I was in the grocery store yesterday morning heading for the dairy aisle when I stopped dead in my tracks at Aisle 14. It was not the sight of something but rather the sound that got my attention. It was the sound of New Order’s Blue Monday over the store sound system. Why was this odd? Mostly because back in high school (I know I just dated myself there) most of the kids who listened to the likes of New Order wore black trenchcoats and heavy black boots, drawing in their notebooks eyes that cried teardrops of fire onto a candlestick and such and rode scooters with bumper stickers that read, “Meat Is Murder.”
How the times have changed. While men with blacked out eyeliner eyes and Robert Smith hair is by no means a societal norm in this part of the world, I did find it amusingly peculiar that the everyday San Antonians shopping for groceries at 7:45am this fine morning were being fed a slightly-subliminal, mostly banal muzak stream that at one time occupied a fringe corner of the cultural mainstream.
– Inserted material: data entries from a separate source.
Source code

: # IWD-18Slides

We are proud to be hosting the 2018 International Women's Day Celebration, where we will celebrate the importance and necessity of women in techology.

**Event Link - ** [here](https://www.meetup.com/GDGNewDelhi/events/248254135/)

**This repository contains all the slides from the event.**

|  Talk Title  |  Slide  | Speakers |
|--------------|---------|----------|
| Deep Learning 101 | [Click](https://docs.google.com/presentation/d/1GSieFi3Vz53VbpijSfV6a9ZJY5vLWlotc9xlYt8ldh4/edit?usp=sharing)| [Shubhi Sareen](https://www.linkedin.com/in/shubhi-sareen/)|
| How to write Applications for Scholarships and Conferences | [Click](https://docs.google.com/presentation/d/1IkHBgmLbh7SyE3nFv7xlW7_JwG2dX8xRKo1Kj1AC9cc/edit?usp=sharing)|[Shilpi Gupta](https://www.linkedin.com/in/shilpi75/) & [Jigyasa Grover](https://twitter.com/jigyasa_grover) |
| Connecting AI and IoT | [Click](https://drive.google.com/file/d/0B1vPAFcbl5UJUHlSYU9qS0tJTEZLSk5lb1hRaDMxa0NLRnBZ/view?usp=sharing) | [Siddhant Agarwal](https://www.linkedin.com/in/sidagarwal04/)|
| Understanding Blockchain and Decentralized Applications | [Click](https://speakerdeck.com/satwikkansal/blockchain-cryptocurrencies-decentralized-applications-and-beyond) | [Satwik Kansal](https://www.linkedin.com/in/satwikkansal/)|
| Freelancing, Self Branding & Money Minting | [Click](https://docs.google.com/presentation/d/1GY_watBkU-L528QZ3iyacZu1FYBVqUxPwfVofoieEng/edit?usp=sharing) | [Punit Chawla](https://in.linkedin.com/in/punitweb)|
This is how these things go, I know. But aside from the secret irony I enjoyed as I shopped for milk it got me to thinking about analogs into the coffee world. Not too long ago espresso machine temperature stability was a fad that had burst onto the scene, causing no small amount of debate and discussion about its merits and/or its ridiculousness. And nowadays when I tell people I’m pulling shots here at the cafe on a non-PID’ed espresso machine I get the quick flash of the eyes from people that I must be some sort of Luddite rube with his head in the sand.
I was in New York last week for a new client’s grand opening and there were not a few coffee people from around New York, New Jersey, Connecticut and so forth who had come into the city to get a look and taste off of the Slayer espresso machine that is the East Coast’s first. All coffee people “in the know” (think New Order fans in the ’80’s?) were keen to see the machine in action and to discuss the merits or ridiculousness of manual pressure profiling.
My suspicion is that whether or not manual pressure profiling becomes the next gold standard is espresso preparation the gentlemen at Slayer have clearly planted a flag in new territory and are challenging the world to either prove or disprove their theories over the coming months and years. And this suspicion is in line with my firm belief that we are living in a very good time for quality coffee. I will refrain from calling it a golden age; but it is something approaching that in my opinion and I am heartened by the early adopters willing the rest of us forward.
And who knows but that one day every airport coffee shop in the world might have a pressure profiling system integrated into their superautomonkeymachines. That would also make me stop dead in my tracks.